#### Supplied records ####

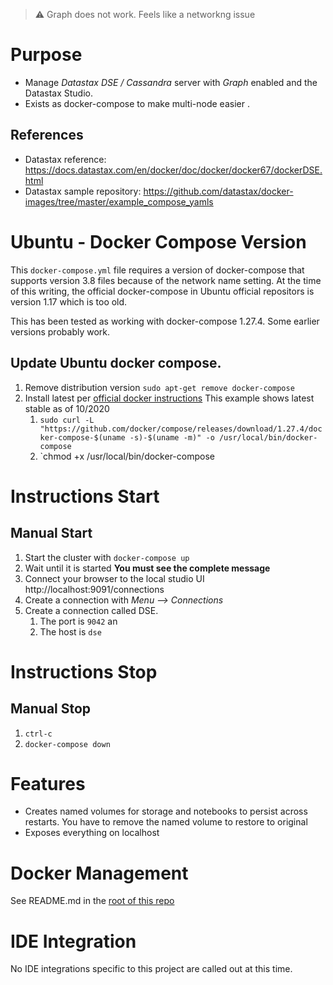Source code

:> :warning:  Graph does not work. Feels like a networkng issue

# Purpose
* Manage _Datastax DSE / Cassandra_ server with _Graph_ enabled and the Datastax Studio. 
* Exists as docker-compose to make multi-node easier .

## References
* Datastax reference: https://docs.datastax.com/en/docker/doc/docker/docker67/dockerDSE.html
* Datastax sample repository: https://github.com/datastax/docker-images/tree/master/example_compose_yamls

# Ubuntu - Docker Compose Version
This `docker-compose.yml` file requires a version of docker-compose that supports version 3.8 files because of the network name setting.
At the time of this writing, the official docker-compose in Ubuntu official repositors is version 1.17 which is too old.

This has been tested as working with docker-compose 1.27.4. Some earlier versions probably work.

## Update Ubuntu docker compose.
1. Remove distribution version `sudo apt-get remove docker-compose`
1. Install latest per [official docker instructions](https://docs.docker.com/compose/install/) This example shows latest stable as of 10/2020
    1. `sudo curl -L "https://github.com/docker/compose/releases/download/1.27.4/docker-compose-$(uname -s)-$(uname -m)" -o /usr/local/bin/docker-compose`
    1. `chmod +x /usr/local/bin/docker-compose

# Instructions Start

## Manual Start
1. Start the cluster with `docker-compose up`
1. Wait until it is started **You must see the complete message**
1. Connect your browser to the local studio UI http://localhost:9091/connections
1. Create a connection with _Menu --> Connections_
1. Create a connection called DSE.  
    1. The port is `9042` an
    1. The host is `dse`

# Instructions Stop
## Manual Stop 
1. `ctrl-c`
1. `docker-compose down`

# Features
* Creates named volumes for storage and notebooks to persist across restarts.  You have to remove the named volume to restore to original
* Exposes everything on localhost

# Docker Management
See README.md in the [root of this repo](../README.md)

# IDE Integration
No IDE integrations specific to this project are called out at this time.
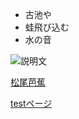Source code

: - 古池や
- 蛙飛び込む
- 水の音

![説明文](./kawazu.png"ポップアップ文字")

[松尾芭蕉](https://r-ijin.com/matuo-basyou/)

[testページ](./test.html)

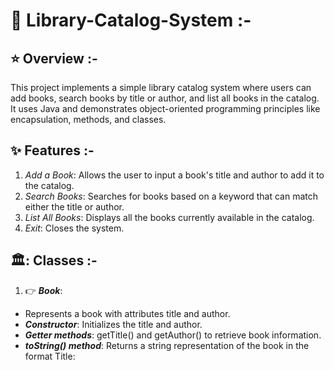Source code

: # :book: Library-Catalog-System :- 


## :star:  Overview :-
This project implements a simple library catalog system where users can add books, search books by title or author, and list all books in the catalog. It uses Java and demonstrates object-oriented programming principles like encapsulation, methods, and classes.

## :sparkles: Features :- 
1) _Add a Book_: Allows the user to input a book's title and author to add it to the catalog.
2) _Search Books_: Searches for books based on a keyword that can match either the title or author.
3) _List All Books_: Displays all the books currently available in the catalog.
4) _Exit_: Closes the system.

## 🏛️: Classes :-
1) 👉 _**Book**_:
- Represents a book with attributes title and author.
- _**Constructor**_: Initializes the title and author.
- _**Getter methods**_: getTitle() and getAuthor() to retrieve book information.
- _**toString() method**_: Returns a string representation of the book in the format Title: <title>, Author:<author> .

2) 👉 _**LibraryCatalog**_:
- Manages a list of books and allows operations like adding a book, searching for books, and listing all books.
- _**addBook(String title, String author)**_: Adds a book to the catalog.
- _**searchBooks(String keyword)**_: Searches for books based on a keyword (title or author).
- _**listBooks()**_: Lists all books currently in the catalog.

3) 👉 _**LibrarySystem**_:
- The main class that provides the user interface for interacting with the library catalog. It prompts the user to perform various actions through a menu-driven approach.


## ⚙️ Code Usage :-
1) _**Add a Book**_: Choose option 1, then enter the book's title and author when prompted.
3) _**Search Books**_: Choose option 2, then enter a keyword (could be a part of the title or author name).
4) _**List All Books**_: Choose option 3 to see all books in the catalog.
5) _**Exit**_: Choose option 4 to exit the program.


## 💻 Example Interaction :-

_**Library Catalog System**_
1. Add a Book
2. Search Books
3. List All Books
4. Exit
- Enter your choice: 1
- Enter book title: The Great Gatsby
- Enter book author: F. Scott Fitzgerald
- Book added successfully!

_**Library Catalog System**_
1. Add a Book
2. Search Books
3. List All Books
4. Exit
- Enter your choice: 2
- Enter keyword to search (title/author): Gatsby
- Search results for: Gatsby
Title: The Great Gatsby, Author: F. Scott Fitzgerald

####

● Work to be completed: All lines of the listing that contain the word "html" should be copied out.

● Output for this exercise:
* Datastax reference: https://docs.datastax.com/en/docker/doc/docker/docker67/dockerDSE.html
[testページ](./test.html)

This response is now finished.